I created a module to integrate with the PII detection feature of Azure TextAnalytics a couple of months ago. It was working fine, successfully returning with PII results, but I had to move to other things about a month ago. I recently came back to it. With no code changes to the module it is now failing to detect PII and instead times out on the call to the Analytics API.
The error I receive (on the call to TextAnalyticsClient.RecognizePiiEntities()) is the following:
Retry failed after 4 tries. Retry settings can be adjusted in ClientOptions.Retry. (The operation was cancelled because it exceeded the configured timeout of 0:01:40. Network timeout can be adjusted in ClientOptions.Retry.NetworkTimeout.)
(The operation was canceled.)
(Unable to read data from the transport connection: An established connection was aborted by the software in your host machine..)
(An established connection was aborted by the software in your host machine.)
This is my code:
var options = new RecognizePiiEntitiesOptions();
options.CategoriesFilter.Add(PiiEntityCategory.Address);
... <more PII options>
var client = new TextAnalyticsClient(new Uri(config.uri), new AzureKeyCredential(config.key));
try {
var incidents = new List<PiiIncident>();
var segmenter = new StreamSegmenter(stream);
foreach (var segment in segmenter.Segment(blockSize, overlapSize)) {
PiiEntityCollection entities = client.RecognizePiiEntities(segment.content, null, options);
foreach (PiiEntity entity in entities) {
... <process the PII>
}
}
return incidents;
}
catch (Exception e) {
logger.LogError(e, "Failed to scan for PII");
return Errors.Pii.FailedToSearchPii;
}
Debugging gets to line 12 at which point it is stuck for about 8 minutes and then throws the exception.
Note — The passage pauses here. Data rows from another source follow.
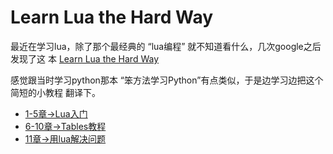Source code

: Learn Lua the Hard Way
=======================

最近在学习lua，除了那个最经典的 “lua编程” 就不知道看什么，几次google之后发现了这
本 [Learn Lua the Hard Way](http://www.phailed.me/2011/02/learn-lua-the-hard-way-1/#tut1)

感觉跟当时学习python那本 “笨方法学习Python”有点类似，于是边学习边把这个简短的小教程
翻译下。

* [1-5章->Lua入门](Chapter1-5.md)
* [6-10章->Tables教程](Chapters6-10.md)
* [11章->用lua解决问题](Chapter11.md)
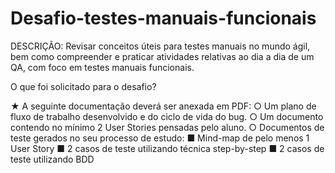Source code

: # Desafio-testes-manuais-funcionais

DESCRIÇÃO:
Revisar conceitos úteis para testes manuais no mundo ágil, bem como compreender e praticar atividades relativas ao dia a dia de um QA, com foco em testes manuais funcionais.

O que foi solicitado para o desafio?

★ A seguinte documentação deverá ser anexada em PDF:
○ Um plano de fluxo de trabalho desenvolvido e do ciclo de vida do bug.
○ Um documento contendo no mínimo 2 User Stories pensadas pelo aluno.
○ Documentos de teste gerados no seu processo de estudo:
■ Mind-map de pelo menos 1 User Story
■ 2 casos de teste utilizando técnica step-by-step
■ 2 casos de teste utilizando BDD
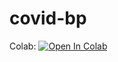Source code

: # covid-bp

Colab:
[![Open In Colab](https://colab.research.google.com/assets/colab-badge.svg)](https://colab.research.google.com/github/i1idan/covid-bp/blob/main/Covid_bp_svm_knn.ipynb)

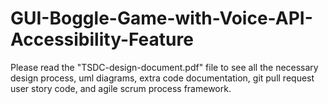 # GUI-Boggle-Game-with-Voice-API-Accessibility-Feature

Please read the "TSDC-design-document.pdf" file to see all the necessary design process, uml diagrams, extra code documentation, git pull request user story code, and agile scrum process framework.
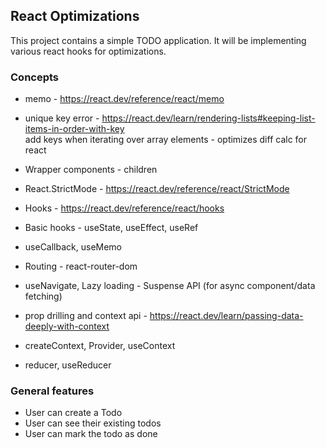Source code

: ## React Optimizations

This project contains a simple TODO application.
It will be implementing various react hooks for optimizations.

### Concepts

- memo - https://react.dev/reference/react/memo

- unique key error - https://react.dev/learn/rendering-lists#keeping-list-items-in-order-with-key \
  add keys when iterating over array elements - optimizes diff calc for react

- Wrapper components - children

- React.StrictMode - https://react.dev/reference/react/StrictMode

- Hooks - https://react.dev/reference/react/hooks 
- Basic hooks - useState, useEffect, useRef

- useCallback, useMemo

- Routing - react-router-dom
- useNavigate, Lazy loading - Suspense API (for async component/data fetching)

- prop drilling and context api - https://react.dev/learn/passing-data-deeply-with-context
- createContext, Provider, useContext

- reducer, useReducer

### General features

- User can create a Todo
- User can see their existing todos
- User can mark the todo as done
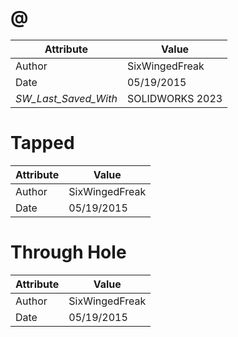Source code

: # @
| Attribute | Value |
| ---  | ---     |
| Author | SixWingedFreak |
| Date | 05/19/2015 |
| _SW_Last_Saved_With_ | SOLIDWORKS 2023 |
# Tapped
| Attribute | Value |
| ---  | ---     |
| Author | SixWingedFreak |
| Date | 05/19/2015 |
# Through Hole
| Attribute | Value |
| ---  | ---     |
| Author | SixWingedFreak |
| Date | 05/19/2015 |
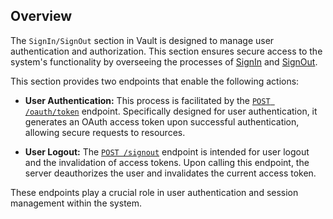 <h2>Overview</h2>

The `SignIn/SignOut` section in Vault is designed to manage user authentication and authorization. This section ensures secure access to the system's functionality by overseeing the processes of [SignIn](https://github.com/crypterium-com/api-vault/wiki/Authorization) and [SignOut](https://github.com/crypterium-com/api-vault/wiki/Log-Out-Process).

This section provides two endpoints that enable the following actions:

- **User Authentication:** This process is facilitated by the [`POST /oauth/token`](https://github.com/crypterium-com/api-vault/blob/main/Authorization/signin.md) endpoint. Specifically designed for user authentication, it generates an OAuth access token upon successful authentication, allowing secure requests to resources.

- **User Logout:** The [`POST /signout`](https://github.com/crypterium-com/api-vault/blob/main/Authorization/signout.md) endpoint is intended for user logout and the invalidation of access tokens. Upon calling this endpoint, the server deauthorizes the user and invalidates the current access token.

These endpoints play a crucial role in user authentication and session management within the system.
Azure indicates that it is aware of the attempts to communicate (from the Language resource metrics), but reports them all to be client errors.
Looking online indicates that this could be an issue due to firewalls or antivirus. I have tried it on two different machines as well as in my tests that run in a DevOps pipeline on a MS hosted agent. In all three cases this worked (with no code changes) a couple months ago and now doesn't work on any of them. I've tried disabling firewall and antivirus on the machine and it makes no difference.
I've tried creating a new instance of the Language resource in Azure, but that made no difference.
Has something changed in registration/configuration of the Azure Language resource that is required to prevent this issue? Is there something else that I'm missing that would have caused this to start failing with no code change even when it worked a couple months ago?